▼▼▼
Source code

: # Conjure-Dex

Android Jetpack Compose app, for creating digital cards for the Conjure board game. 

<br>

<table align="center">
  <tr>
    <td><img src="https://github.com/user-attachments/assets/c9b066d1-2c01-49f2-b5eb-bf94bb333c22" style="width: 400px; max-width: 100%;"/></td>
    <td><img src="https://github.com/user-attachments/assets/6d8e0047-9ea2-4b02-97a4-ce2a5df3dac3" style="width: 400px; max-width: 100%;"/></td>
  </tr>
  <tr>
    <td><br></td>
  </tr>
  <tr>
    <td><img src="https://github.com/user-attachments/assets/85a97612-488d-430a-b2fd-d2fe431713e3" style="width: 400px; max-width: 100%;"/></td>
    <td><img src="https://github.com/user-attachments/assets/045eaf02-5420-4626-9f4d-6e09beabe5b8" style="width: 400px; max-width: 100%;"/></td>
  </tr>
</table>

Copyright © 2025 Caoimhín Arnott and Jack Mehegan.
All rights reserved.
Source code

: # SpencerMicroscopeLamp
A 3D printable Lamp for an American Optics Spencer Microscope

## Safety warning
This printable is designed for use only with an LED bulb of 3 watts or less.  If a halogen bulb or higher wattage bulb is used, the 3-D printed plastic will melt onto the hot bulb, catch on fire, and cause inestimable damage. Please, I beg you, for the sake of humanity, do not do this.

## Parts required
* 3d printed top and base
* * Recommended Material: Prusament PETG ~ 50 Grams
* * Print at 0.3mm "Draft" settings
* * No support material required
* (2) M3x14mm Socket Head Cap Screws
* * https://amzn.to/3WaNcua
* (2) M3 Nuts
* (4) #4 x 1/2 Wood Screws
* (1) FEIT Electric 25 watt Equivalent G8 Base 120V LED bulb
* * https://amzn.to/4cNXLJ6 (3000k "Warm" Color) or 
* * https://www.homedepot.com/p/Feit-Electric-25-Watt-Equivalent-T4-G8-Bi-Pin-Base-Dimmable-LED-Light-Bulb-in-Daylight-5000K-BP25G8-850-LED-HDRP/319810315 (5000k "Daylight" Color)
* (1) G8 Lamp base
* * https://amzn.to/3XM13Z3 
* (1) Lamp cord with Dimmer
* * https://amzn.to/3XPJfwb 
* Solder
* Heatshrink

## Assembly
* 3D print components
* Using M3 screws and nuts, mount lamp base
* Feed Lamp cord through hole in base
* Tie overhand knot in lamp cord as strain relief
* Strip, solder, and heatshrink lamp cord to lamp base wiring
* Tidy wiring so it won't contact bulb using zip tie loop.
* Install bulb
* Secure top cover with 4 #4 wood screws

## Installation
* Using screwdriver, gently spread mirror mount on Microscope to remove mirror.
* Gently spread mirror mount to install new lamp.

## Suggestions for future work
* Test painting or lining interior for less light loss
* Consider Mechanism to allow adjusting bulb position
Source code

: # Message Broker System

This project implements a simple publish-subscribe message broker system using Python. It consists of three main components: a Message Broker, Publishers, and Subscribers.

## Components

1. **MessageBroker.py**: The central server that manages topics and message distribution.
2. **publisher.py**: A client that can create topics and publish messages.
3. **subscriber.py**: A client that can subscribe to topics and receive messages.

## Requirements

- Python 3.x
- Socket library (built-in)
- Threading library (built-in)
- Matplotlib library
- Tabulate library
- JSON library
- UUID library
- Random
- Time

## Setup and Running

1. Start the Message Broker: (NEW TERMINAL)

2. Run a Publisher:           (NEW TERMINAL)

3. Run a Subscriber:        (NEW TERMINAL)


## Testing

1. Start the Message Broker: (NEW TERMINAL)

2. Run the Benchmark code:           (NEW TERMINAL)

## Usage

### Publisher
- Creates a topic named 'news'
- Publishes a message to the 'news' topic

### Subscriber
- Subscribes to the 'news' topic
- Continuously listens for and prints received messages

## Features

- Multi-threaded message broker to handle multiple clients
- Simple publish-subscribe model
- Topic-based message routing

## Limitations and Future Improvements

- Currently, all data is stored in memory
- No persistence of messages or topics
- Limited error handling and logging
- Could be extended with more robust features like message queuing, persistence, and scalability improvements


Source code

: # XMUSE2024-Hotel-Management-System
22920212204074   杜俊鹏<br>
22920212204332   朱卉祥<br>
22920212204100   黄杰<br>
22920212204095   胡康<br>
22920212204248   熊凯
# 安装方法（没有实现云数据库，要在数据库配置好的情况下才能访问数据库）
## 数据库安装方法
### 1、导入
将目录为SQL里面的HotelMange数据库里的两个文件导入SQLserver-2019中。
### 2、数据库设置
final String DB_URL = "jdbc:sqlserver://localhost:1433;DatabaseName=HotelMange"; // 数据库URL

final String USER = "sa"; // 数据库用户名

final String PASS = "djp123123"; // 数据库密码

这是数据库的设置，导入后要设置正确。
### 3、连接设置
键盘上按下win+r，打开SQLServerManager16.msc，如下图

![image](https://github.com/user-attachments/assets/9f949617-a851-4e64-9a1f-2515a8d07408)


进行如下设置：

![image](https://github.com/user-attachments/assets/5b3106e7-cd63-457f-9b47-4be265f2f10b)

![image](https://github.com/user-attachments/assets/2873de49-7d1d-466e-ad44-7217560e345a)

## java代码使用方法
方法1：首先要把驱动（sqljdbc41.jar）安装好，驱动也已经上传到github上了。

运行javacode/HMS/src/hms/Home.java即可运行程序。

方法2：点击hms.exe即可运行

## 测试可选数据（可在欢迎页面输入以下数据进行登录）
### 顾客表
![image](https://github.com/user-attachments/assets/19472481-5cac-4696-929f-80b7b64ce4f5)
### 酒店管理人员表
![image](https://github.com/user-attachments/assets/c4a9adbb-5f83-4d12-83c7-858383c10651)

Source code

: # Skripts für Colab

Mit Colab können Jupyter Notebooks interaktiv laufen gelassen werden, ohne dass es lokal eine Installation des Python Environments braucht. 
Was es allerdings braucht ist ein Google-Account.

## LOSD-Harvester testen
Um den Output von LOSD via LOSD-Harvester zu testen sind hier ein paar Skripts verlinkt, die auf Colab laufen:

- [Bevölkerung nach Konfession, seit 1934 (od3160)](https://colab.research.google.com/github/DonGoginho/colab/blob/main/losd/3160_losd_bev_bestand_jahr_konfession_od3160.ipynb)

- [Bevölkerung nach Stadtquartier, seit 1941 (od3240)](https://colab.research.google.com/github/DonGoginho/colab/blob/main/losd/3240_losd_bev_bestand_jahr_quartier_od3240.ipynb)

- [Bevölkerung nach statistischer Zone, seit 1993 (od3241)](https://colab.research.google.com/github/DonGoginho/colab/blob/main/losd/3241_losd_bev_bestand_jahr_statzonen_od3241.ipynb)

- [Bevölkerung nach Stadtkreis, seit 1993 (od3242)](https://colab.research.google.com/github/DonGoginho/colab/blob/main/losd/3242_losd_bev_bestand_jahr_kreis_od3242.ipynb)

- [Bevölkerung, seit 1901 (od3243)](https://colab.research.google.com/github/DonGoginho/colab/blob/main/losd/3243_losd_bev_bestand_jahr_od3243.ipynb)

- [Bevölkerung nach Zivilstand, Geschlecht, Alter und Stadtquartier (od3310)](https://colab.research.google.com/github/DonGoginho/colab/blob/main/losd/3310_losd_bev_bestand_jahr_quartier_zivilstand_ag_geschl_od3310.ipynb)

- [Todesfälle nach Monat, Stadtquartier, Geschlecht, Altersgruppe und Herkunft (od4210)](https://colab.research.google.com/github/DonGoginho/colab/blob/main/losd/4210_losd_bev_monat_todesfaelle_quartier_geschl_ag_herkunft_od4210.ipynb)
▲▲▲
What you need to do: Go through the records above and copy each line where "less" is found.

Exercise output:
This printable is designed for use only with an LED bulb of 3 watts or less.  If a halogen bulb or higher wattage bulb is used, the 3-D printed plastic will melt onto the hot bulb, catch on fire, and cause inestimable damage. Please, I beg you, for the sake of humanity, do not do this.
* Test painting or lining interior for less light loss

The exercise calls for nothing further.